David Falchek, Times Shamrock Writer
Flora Springs is a dying breed among veteran wineries in Napa Valley: It's family owned and operated.
There are still plenty of tiny, boutique producers that remain in the family. But midsize wineries that make enough wines to be widely distributed are being gobbled up by big corporations.
In the midst of consolidations and sell-offs, Flora Springs' founding Komes family is working to keep it in the family.
At Flora Springs, the family actually runs the winery as its job — from crushing grapes to cleaning up.
Preserving that sort of intimate attachment to the family business has gotten difficult as the vineyard and winery — launched in the 1970s by a former executive for construction giant Bechtel — makes it to its third generation. Flora Springs ownership is now spread among more than 20 cousins scattered across the nation.
Julie Komes Garvey remembers her brother in Texas asking her why the winery didn't have a very profitable year. The winery did well, she explained, but they used the proceeds to buy shiny steel equipment to improve wine quality and efficiency.
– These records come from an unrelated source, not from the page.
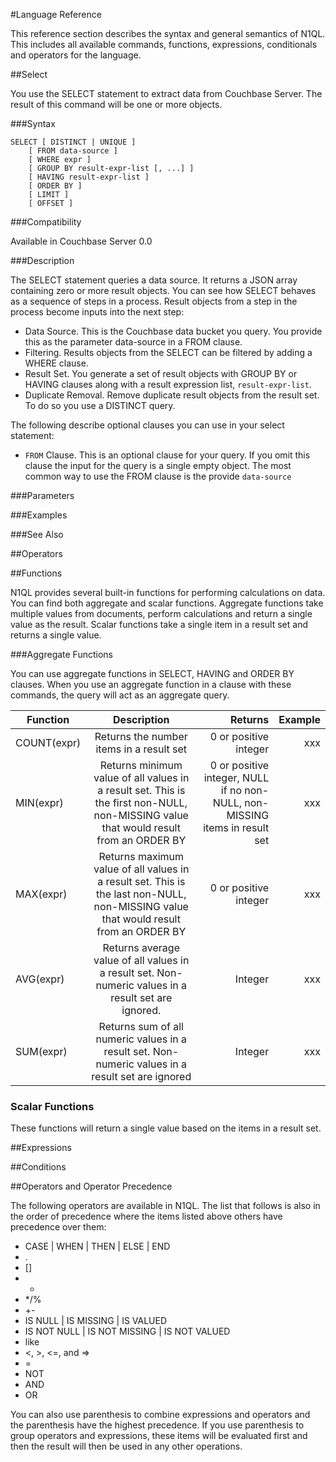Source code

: #Language Reference

This reference section describes the syntax and general semantics of N1QL. This includes all available commands, functions, expressions, conditionals and operators for the language.

##Select

You use the SELECT statement to extract data from Couchbase Server. The result of this command will be one or more objects.

###Syntax

    SELECT [ DISTINCT | UNIQUE ]
        [ FROM data-source ]
        [ WHERE expr ]
        [ GROUP BY result-expr-list [, ...] ]
        [ HAVING result-expr-list ]
        [ ORDER BY ]
        [ LIMIT ]
        [ OFFSET ]
        
###Compatibility

Available in Couchbase Server 0.0

###Description

The SELECT statement queries a data source. It returns a JSON array containing zero or more result objects. You can see how SELECT behaves as a sequence of steps in a process. Result objects from a step in the process become inputs into the next step:

* Data Source. This is the Couchbase data bucket you query. You provide this as the parameter data-source in a FROM clause.
* Filtering. Results objects from the SELECT can be filtered by adding a WHERE clause.
* Result Set. You generate a set of result objects with GROUP BY or HAVING clauses along with a result expression list, `result-expr-list`.
* Duplicate Removal. Remove duplicate result objects from the result set. To do so you use a DISTINCT query.

The following describe optional clauses you can use in your select statement:

* `FROM` Clause. This is an optional clause for your query. If you omit this clause the input for the query is a single empty object. The most common way to use the FROM clause is the provide `data-source`

###Parameters

###Examples

###See Also

##Operators

##Functions

N1QL provides several built-in functions for performing calculations on data. You can find both aggregate and scalar functions. Aggregate functions take multiple values from documents, perform calculations and return a single value as the result. Scalar functions take a single item in a result set and returns a single value.

###Aggregate Functions

You can use aggregate functions in SELECT, HAVING and ORDER BY clauses. When you use an aggregate function in a clause with these commands, the query will act as an aggregate query. 

| Function | Description | Returns | Example | 
| ------------- |:-------------:| -----:|-----:|
| COUNT(expr) | Returns the number items in a result set | 0 or positive integer | xxx|
| MIN(expr) | Returns minimum value of all values in a result set. This is the first non-NULL, non-MISSING value that would result from an ORDER BY | 0 or positive integer, NULL if no non-NULL, non-MISSING items in result set | xxx |
| MAX(expr) | Returns maximum value of all values in a result set. This is the last non-NULL, non-MISSING value that would result from an ORDER BY | 0 or positive integer | xxx |
| AVG(expr) | Returns average value of all values in a result set. Non-numeric values in a result set are ignored. | Integer | xxx |
| SUM(expr) | Returns sum of all numeric values in a result set. Non-numeric values in a result set are ignored | Integer | xxx |

### Scalar Functions

These functions will return a single value based on the items in a result set. 

##Expressions

##Conditions

##Operators and Operator Precedence

The following operators are available in N1QL. The list that follows is also in the order of precedence where the items listed above others have precedence over them:

* CASE | WHEN | THEN | ELSE | END
* .
* []
* -
* */%
* +-
* IS NULL | IS MISSING | IS VALUED
* IS NOT NULL | IS NOT MISSING | IS NOT VALUED
* like
* <, >, <=, and =>
* =
* NOT
* AND
* OR

You can also use parenthesis to combine expressions and operators and the parenthesis have the highest precedence. If you use parenthesis to group operators and expressions, these items will be evaluated first and then the result will then be used in any other operations.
That didn't mean much to someone sitting in Texas.
"It became clear to me that we needed to better communicate to the rest of the family what we were doing," she said.
The result was G3, short for "Generation 3." Flora Springs' principals called the family together for what was part shareholders' meeting, part family reunion at the winery in 2006 for an intense crash course on Flora Springs and its place in Napa and the industry.
The goal was to show the owners what they owned and spur deeper involvement.
Julie Garvey has already pulled back from the winery.
Her husband, Pat, remains vineyard director while her son, Sean, handles communication.
I recently tried some family-forged wines from Flora Springs.
Flora Springs 2006 Soliloquy Sauvignon Blanc is a special wine made from a unique type of sauvignon blanc called the "musque clone" that was planted long before the Komeses acquired the property. But over time, disease ravaged the vines and the vineyard nearly died. A unique plant propagation method at the University of California Davis allowed Flora Springs to replant with the same sauvignon clones without the disease susceptibility. The effort was worth it.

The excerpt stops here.